E2 236 Foundations of ML¶

Lab 4a: Kernel Methods¶

Part A — Dual Representation, RBF & Gaussian Kernels¶

Topics covered:

  • Dual representation of linear models
  • Radial Basis Function (RBF) / Gaussian kernel
  • Kernel ridge regression on synthetic data
  • Kernel SVM classification on synthetic data
  • Visualising decision boundaries and regression fits

Instructions: Fill in all sections marked # YOUR CODE HERE. Do not modify the test assertions.


0. Setup & Imports¶

In [4]:
import numpy as np
import matplotlib.pyplot as plt
from matplotlib.colors import ListedColormap
from sklearn.datasets import make_moons, make_circles, make_classification
from sklearn.preprocessing import StandardScaler
from sklearn.model_selection import train_test_split
from sklearn.metrics import accuracy_score, mean_squared_error


np.random.seed(42)
%matplotlib inline
plt.rcParams.update({'figure.dpi': 110, 'font.size': 11})

1. Kernel Functions¶

The Gaussian / RBF kernel between two vectors $\mathbf{x}$ and $\mathbf{x}'$ is defined as

$$k(\mathbf{x}, \mathbf{x}') = \exp\!\left(-\frac{\|\mathbf{x} - \mathbf{x}'\|^2}{2\ell^2}\right)$$

where $\ell > 0$ is the length-scale (bandwidth) hyperparameter.

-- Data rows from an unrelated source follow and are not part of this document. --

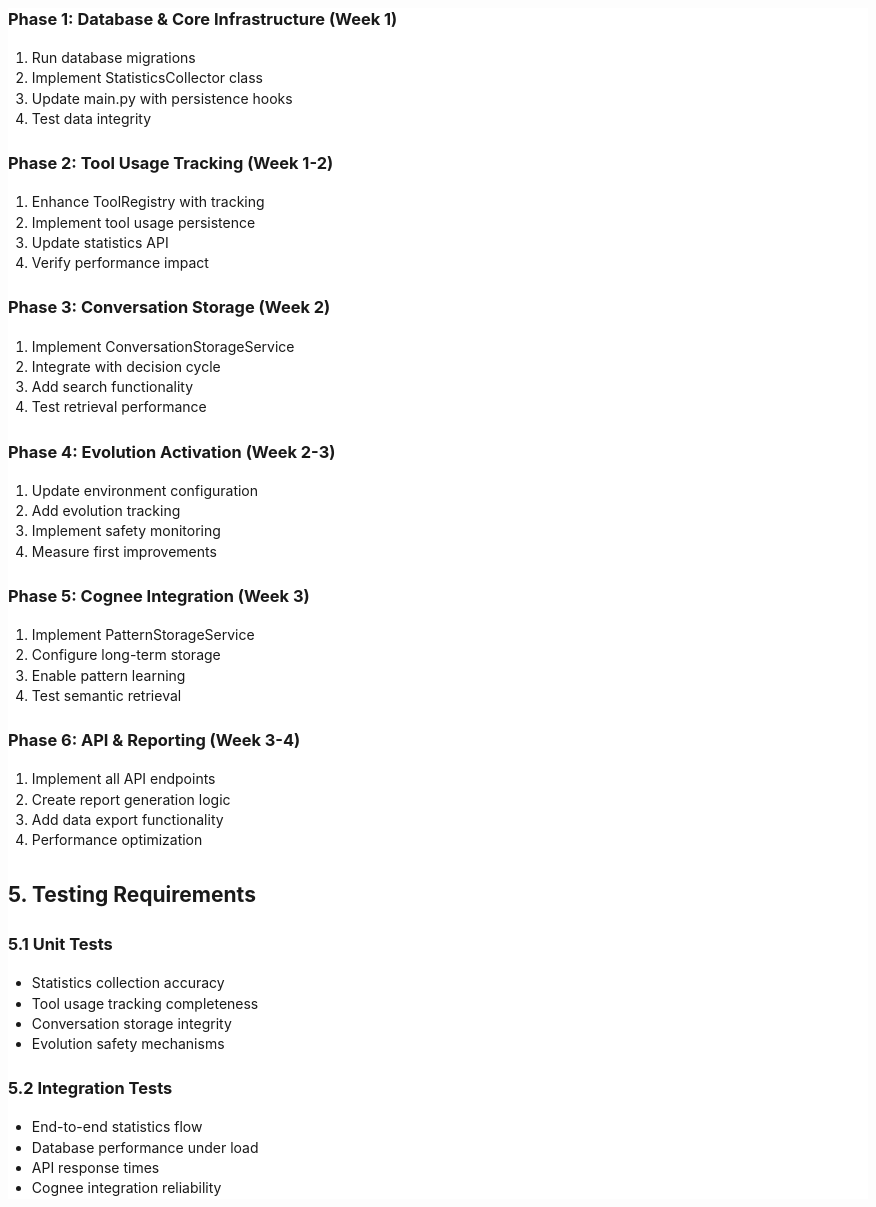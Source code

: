 ### Phase 1: Database & Core Infrastructure (Week 1)
1. Run database migrations
2. Implement StatisticsCollector class
3. Update main.py with persistence hooks
4. Test data integrity

### Phase 2: Tool Usage Tracking (Week 1-2)
1. Enhance ToolRegistry with tracking
2. Implement tool usage persistence
3. Update statistics API
4. Verify performance impact

### Phase 3: Conversation Storage (Week 2)
1. Implement ConversationStorageService
2. Integrate with decision cycle
3. Add search functionality
4. Test retrieval performance

### Phase 4: Evolution Activation (Week 2-3)
1. Update environment configuration
2. Add evolution tracking
3. Implement safety monitoring
4. Measure first improvements

### Phase 5: Cognee Integration (Week 3)
1. Implement PatternStorageService
2. Configure long-term storage
3. Enable pattern learning
4. Test semantic retrieval

### Phase 6: API & Reporting (Week 3-4)
1. Implement all API endpoints
2. Create report generation logic
3. Add data export functionality
4. Performance optimization

## 5. Testing Requirements

### 5.1 Unit Tests
- Statistics collection accuracy
- Tool usage tracking completeness
- Conversation storage integrity
- Evolution safety mechanisms

### 5.2 Integration Tests
- End-to-end statistics flow
- Database performance under load
- API response times
- Cognee integration reliability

The polynomial kernel of degree $d$ is

$$k(\mathbf{x}, \mathbf{x}') = (\mathbf{x}^\top \mathbf{x}' + c)^d$$

In [2]:
def rbf_kernel(X1, X2, length_scale=1.0):
    """
    Compute the RBF (Gaussian) kernel matrix between rows of X1 and X2.

    Parameters
    ----------
    X1 : ndarray of shape (n, d)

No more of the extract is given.